Since this is a python script, and 24.7 brought us python 3.11 - Is it possible that python 3.11 is the underlying problem?

I think that there must be another problem with your setup. That script is run only when the aliases change.

For me, it does not run all the time, so it just cannot be responsible for any ongoing CPU load, even if it were less efficient than before. I may cause some spikes for the time it runs if large amounts of aliases are processed.

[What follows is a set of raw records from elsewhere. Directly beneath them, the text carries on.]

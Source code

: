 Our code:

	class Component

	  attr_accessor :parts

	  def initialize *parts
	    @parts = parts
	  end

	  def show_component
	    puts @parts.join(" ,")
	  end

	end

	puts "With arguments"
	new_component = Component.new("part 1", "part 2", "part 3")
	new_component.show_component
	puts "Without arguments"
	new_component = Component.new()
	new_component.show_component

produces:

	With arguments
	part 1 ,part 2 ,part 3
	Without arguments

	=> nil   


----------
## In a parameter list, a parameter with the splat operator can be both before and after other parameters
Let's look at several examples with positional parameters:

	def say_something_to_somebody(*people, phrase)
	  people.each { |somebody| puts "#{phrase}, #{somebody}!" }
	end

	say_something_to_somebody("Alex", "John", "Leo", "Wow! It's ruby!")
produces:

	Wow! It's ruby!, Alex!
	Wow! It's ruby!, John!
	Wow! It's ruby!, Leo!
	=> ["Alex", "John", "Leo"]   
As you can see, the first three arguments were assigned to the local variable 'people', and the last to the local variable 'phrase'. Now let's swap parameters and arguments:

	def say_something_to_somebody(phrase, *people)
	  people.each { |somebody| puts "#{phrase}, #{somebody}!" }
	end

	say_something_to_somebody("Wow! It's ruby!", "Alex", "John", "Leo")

So, are you saying that "ps auxwww | fgrep update_tables" is running all the time? I think it clearly should not and for me, it does not - despite the fact that I also use the Maxmind geoip database for blocking.
Intel N100, 4 x I226-V, 16 GByte, 256 GByte NVME, ZTE F6005

1100 down / 440 up, Bufferbloat A+

It's not running all the time, but approximately once a minute for a few seconds which is enough to effect temperature readings and the average CPU usage under health reporting.

September 02, 2024, 01:12:29 AM #73 Last Edit: September 02, 2024, 01:15:17 AM by meyergru
It clearly does not do that for me.

Perhaps you have too many aliases? Maybe because you did not follow the tips here, e.g. because you do not have enough firewall states and the alias database never gets fully processed, starting the process over again and again?

Something has to trigger that update...
Intel N100, 4 x I226-V, 16 GByte, 256 GByte NVME, ZTE F6005

1100 down / 440 up, Bufferbloat A+

I only have 5 aliases, and I followed the guides when I did my initial install. There is enough available, there are no errors in my logs, and the problems didn't arise until after the 24.7 install - which is why I could see the noticeable difference in health reporting.

I searched before posting, and there is a lot of people reporting that specific process running about once a minute over the years without anyone contradicting it as abnormal... Disabling the Geoblock alias also does not change the frequency that the process runs, it only changes the percentage of CPU utilization to pre-24.7 levels.